E: The repository 'http://archive.ubuntu.com/ubuntu bionic-updates Release' does not have a Release file.
N: Updating from such a repository can't be done securely, and is therefore disabled by default.
N: See apt-secure(8) manpage for repository creation and user configuration details.
E: The repository 'http://archive.ubuntu.com/ubuntu bionic-backports Release' does not have a Release file.
N: Updating from such a repository can't be done securely, and is therefore disabled by default.
N: See apt-secure(8) manpage for repository creation and user configuration details.
This indicates to me a general DNS issue inside the pod as you reported. DNS should hit the coredns pod, which defers to your dns server for anything outside the cluster. I find it interesting that kubelet could download the ubuntu image, but then internally you can’t resolve DNS.
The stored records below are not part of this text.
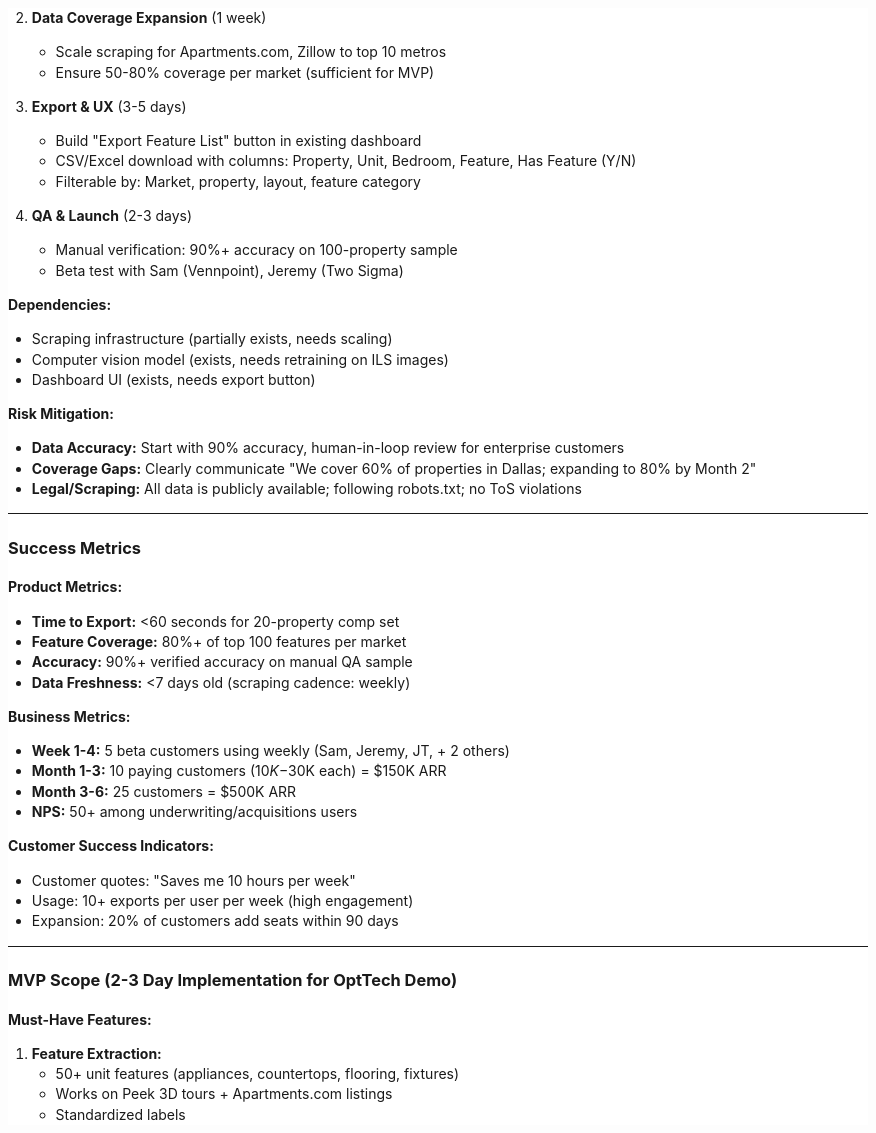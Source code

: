 2. **Data Coverage Expansion** (1 week)
   - Scale scraping for Apartments.com, Zillow to top 10 metros
   - Ensure 50-80% coverage per market (sufficient for MVP)

3. **Export & UX** (3-5 days)
   - Build "Export Feature List" button in existing dashboard
   - CSV/Excel download with columns: Property, Unit, Bedroom, Feature, Has Feature (Y/N)
   - Filterable by: Market, property, layout, feature category

4. **QA & Launch** (2-3 days)
   - Manual verification: 90%+ accuracy on 100-property sample
   - Beta test with Sam (Vennpoint), Jeremy (Two Sigma)

**Dependencies:**
- Scraping infrastructure (partially exists, needs scaling)
- Computer vision model (exists, needs retraining on ILS images)
- Dashboard UI (exists, needs export button)

**Risk Mitigation:**
- **Data Accuracy:** Start with 90% accuracy, human-in-loop review for enterprise customers
- **Coverage Gaps:** Clearly communicate "We cover 60% of properties in Dallas; expanding to 80% by Month 2"
- **Legal/Scraping:** All data is publicly available; following robots.txt; no ToS violations

---

### Success Metrics

**Product Metrics:**
- **Time to Export:** <60 seconds for 20-property comp set
- **Feature Coverage:** 80%+ of top 100 features per market
- **Accuracy:** 90%+ verified accuracy on manual QA sample
- **Data Freshness:** <7 days old (scraping cadence: weekly)

**Business Metrics:**
- **Week 1-4:** 5 beta customers using weekly (Sam, Jeremy, JT, + 2 others)
- **Month 1-3:** 10 paying customers ($10K-$30K each) = $150K ARR
- **Month 3-6:** 25 customers = $500K ARR
- **NPS:** 50+ among underwriting/acquisitions users

**Customer Success Indicators:**
- Customer quotes: "Saves me 10 hours per week"
- Usage: 10+ exports per user per week (high engagement)
- Expansion: 20% of customers add seats within 90 days

---

### MVP Scope (2-3 Day Implementation for OptTech Demo)

**Must-Have Features:**
1. **Feature Extraction:**
   - 50+ unit features (appliances, countertops, flooring, fixtures)
   - Works on Peek 3D tours + Apartments.com listings
   - Standardized labels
From here, I would be interested in looking at the running pod status and the logs of the coredns pods.
kubectl get po -A
and then for each coredns pod: kubectl logs -n kube-system po/coredns-<hash>
Thanks a lot @knoppy, you really made my day!!! As discovered, it was the search that’s being set by maas that was the root cause of why the DNS was failing… I’ll create another post on maas and mention you in it
For anyone following along at home, there was a default search that included a personal domain name and the dns server was set to resolve *.domain.com to the an address. This domain was added to MaaS and as a result the resolv.conf had “search domain.com” in it. This in turn meant a dig www.google.com resulted in a resolve request for www.google.com.domain.com, which was happily resolved to that wildcard address.
To confuse matters some more, there were 3 upstream DNS servers, so depending on which one you asked you either got the proper IP or the wildcard IP.